Meet Dr. Obvious Press Review By Matt Taibbi the eXile
Question: What do you get when you cross the world's easiest job with the world's ugliest moustache?
Answer: Thomas Friedman, columnist for the New York Times.
Welcome to part 1 of "Hurrumphing Columnists", the eXile's newest and most ill-advised made-for-TV drama. Desperate for marketing ideas, we here at the eXile in this issue have decided to go old-school and bring back the mini-series. Remember The Winds of War? V? They were movies you wouldn't have watched in one part, but couldn't miss in three. This new feature will captivate you the same way, profiling in big bunches a group of newspaper columnists so boring and obnoxious that we probably couldn't pay you to read them without the sales gimmick.
Our first such subject, Friedman, is someone Russia watchers should know well. As the guardian of the Times's prestigious Foreign Affairs column, his blundering, irritating columns show up in the Russia debate with more or less regular frequency, unwanted but inevitable, like tests of the Emergency Broadcast System. A native of Minnesota and a veteran of the Times's Israel bureau, Friedman has no special expertise as far as Russia or most other countries are concerned. Nonetheless, like all columnists, he has more freedom to pontificate about Russia or about anything else than the Times reporters based in Moscow. This is a luxury Friedman shares with all full-time columnists; like his peers, he's given license to broadcast his opinions on the Times's editorial page precisely because opinions, as opposed to actual knowledge, are his expertise.
Columnists can use this freedom in a variety of ways. Dave Barry works tirelessly to convince you of his wackiness. William F. Buckley tries to make reactionary snobbery an art form. What makes Friedman remarkable is that he has no schtick at all - - his whole style is centered around a thoroughly deadpan commitment to a literary legacy of naked, obvious opinion.
Friedman's specialty is the urgent news flash filed ten years after the story broke under everyone else's bylines. Consider, for instance, these insights from his column last week- - the April 18 piece on Russia, "BizCzarism":
'At every level, different ministries, department heads, agencies, governates and mayoralties have gone into partnership with private businesses, local oligarchs or criminal elements, creating a kind of 21st-century Russian feudalism -- I'd call it "BizCzarism." Last week one newspaper ran a graphic of deputy ministers at the Ministry of Energy, with lines tracing which oil company each of them works for -- in tandem with their government jobs.
'The different K.G.B. clans, intelligence services and police forces have driven the mobsters out of business -- not by putting them in jail, but by taking over their protection rackets. Now your bank might pay the K.G.B. for what Russians call "roof," a k a protection, and the bank next door might pay the Interior Ministry for the same protection.'
This is classic Friedman - - swooping in on a phenomenon every reporter in Russia wrote about years ago, slapping a grotesquely maladroit catchword on it (what kind of mind thinks up "BizCzarism" and expects anyone to remember it?), and then quickly leaving town, apparently satisfied that he's placed his stamp for good on the matter.

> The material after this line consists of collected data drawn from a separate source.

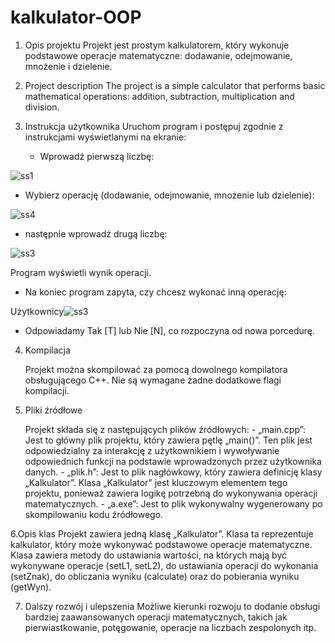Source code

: # kalkulator-OOP

1. Opis projektu 
Projekt jest prostym kalkulatorem, który wykonuje podstawowe operacje matematyczne: 
dodawanie, odejmowanie, mnożenie i dzielenie.

2. Project description 
The project is a simple calculator that performs basic mathematical operations: addition, 
subtraction, multiplication and division.

3. Instrukcja użytkownika 
   Uruchom program i postępuj zgodnie z instrukcjami wyświetlanymi na ekranie:

   - Wprowadź pierwszą liczbę:
    
![ss1](https://github.com/bartpomietlo/kalkulator-OOP/assets/163325596/255190e1-827c-4dce-b8bd-856137849841)


   - Wybierz operację (dodawanie, odejmowanie, mnożenie lub dzielenie):
   
   
![ss4](https://github.com/bartpomietlo/kalkulator-OOP/assets/163325596/d8d6e3f7-117f-43d4-9081-d7c991e16fa8)

   - następnie wprowadź drugą liczbę:

  ![ss3](https://github.com/bartpomietlo/kalkulator-OOP/assets/163325596/1bea2868-48bc-467e-afca-3b6219fb3c10)

     
  Program wyświetli wynik operacji. 

   - Na koniec program zapyta, czy chcesz wykonać inną operację:
   
Użytkownicy![ss3](https://github.com/bartpomietlo/kalkulator-OOP/assets/163325596/e2456689-5590-423e-a81c-d3b2927180c8)

   - Odpowiadamy Tak [T] lub Nie [N], co rozpoczyna od nowa porcedurę.



  4. Kompilacja
     
      Projekt można skompilować za pomocą dowolnego kompilatora obsługującego C++. Nie są 
      wymagane żadne dodatkowe flagi kompilacji. 



  5. Pliki źródłowe
     
		Projekt składa się z następujących plików źródłowych: - „main.cpp”: Jest to główny plik projektu, który zawiera pętlę „main()”. Ten plik jest 
		odpowiedzialny za interakcję z użytkownikiem i wywoływanie odpowiednich funkcji na 
		podstawie wprowadzonych przez użytkownika danych. - „plik.h”: Jest to plik nagłówkowy, który zawiera definicję klasy „Kalkulator”. Klasa 
		„Kalkulator” jest kluczowym elementem tego projektu, ponieważ zawiera logikę potrzebną 
		do wykonywania operacji matematycznych. - „a.exe”: Jest to plik wykonywalny wygenerowany po skompilowaniu kodu źródłowego. 



   6.Opis klas 
		Projekt zawiera jedną klasę „Kalkulator”. Klasa ta reprezentuje kalkulator, który może 
		wykonywać podstawowe operacje matematyczne. Klasa zawiera metody do ustawiania 
		wartości, na których mają być wykonywane operacje (setL1, setL2), do ustawiania operacji 
		do wykonania (setZnak), do obliczania wyniku (calculate) oraz do pobierania wyniku 
		(getWyn).


   7. Dalszy rozwój i ulepszenia 
			Możliwe kierunki rozwoju to dodanie obsługi bardziej zaawansowanych operacji 
			matematycznych, takich jak pierwiastkowanie, potęgowanie, operacje na liczbach 
			zespolonych itp.
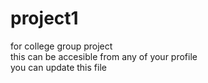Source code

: # project1
for college group project<br>
this can be accesible from any of your profile<br>
you can update this file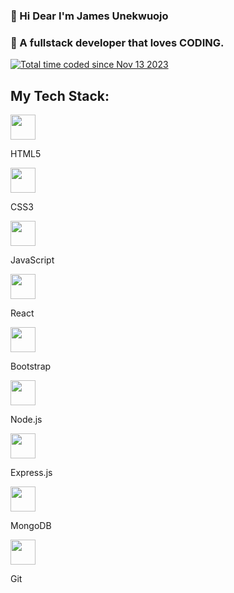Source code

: ### 👋 Hi Dear I'm James Unekwuojo
### 🤔  A fullstack developer that loves CODING.  
<a href="https://wakatime.com/@018bc8ee-3be3-4ba3-a773-395aa19a0efe"><img src="https://wakatime.com/badge/user/018bc8ee-3be3-4ba3-a773-395aa19a0efe.svg" alt="Total time coded since Nov 13 2023" /></a>

## My Tech Stack:
<div styles="display:flex; flex-direction◀️;">
  <div styles="display:flex; flex-direction:column">
    <img src="https://img.icons8.com/color/48/000000/html-5.png" width="40" height="40"/> 
    <p>HTML5</p>
  </div>

  <div styles="display:flex; flex-direction:column">
    <img src="https://img.icons8.com/color/48/000000/css3.png" width="40" height="40"/>
    <p>CSS3</p>
  </div>

  <div styles="display:flex; flex-direction:column">
    <img src="https://img.icons8.com/color/48/000000/javascript.png" width="40" height="40"/> 
    <p>JavaScript</p>
  </div>

  <div styles="display:flex; flex-direction:column">
    <img src="https://img.icons8.com/color/48/000000/react-native.png" width="40" height="40"/>
    <p>React</p>
  </div>

  <div styles="display:flex; flex-direction:column">
    <img src="https://img.icons8.com/color/48/000000/bootstrap.png" width="40" height="40"/>
    <p>Bootstrap</p>
  </div>

  <div>
    <img src="https://img.icons8.com/color/48/000000/nodejs.png" width="40" height="40"/> 
    <p>Node.js</p>
  </div>

  <div>
   <img src="https://img.icons8.com/color/48/000000/express.png" width="40" height="40"/> 
    <p>Express.js</p>
  </div>

  <div>
    <img src="https://img.icons8.com/color/48/000000/mongodb.png" width="40" height="40"/>
    <p>MongoDB</p>
  </div>

  <div>
    <img src="https://img.icons8.com/color/48/000000/git.png" width="40" height="40"/> 
    <p>Git</p>
  </div>
  
</div>









<!--
**Jamesunekwuojo/jamesunekwuojo** is a ✨ _special_ ✨ repository because its `README.md` (this file) appears on your GitHub profile.

Here are some ideas to get you started:

- 🔭 I’m currently working on ...
- 🌱 I’m currently learning ...
- 👯 I’m looking to collaborate on ...
- 🤔 I’m looking for help with ...
- 💬 Ask me about ...
- 📫 How to reach me: ...
- 😄 Pronouns: ...
- ⚡ Fun fact: ...
-->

The fun part about following Friedman, as he passes in and out of the world of Russian commentary, is that you never know where he'll go from here. The job he has allows him to be an expert on anything at anytime, a situation which must make his world forever filled to the brim with narcissistic temptations. The internet may frighten me because I have no hands-on knowledge of the technology, but Friedman doesn't have that problem; who needs to worry about understanding something, when you can just cut straight to the chase and start writing about it right off the bat?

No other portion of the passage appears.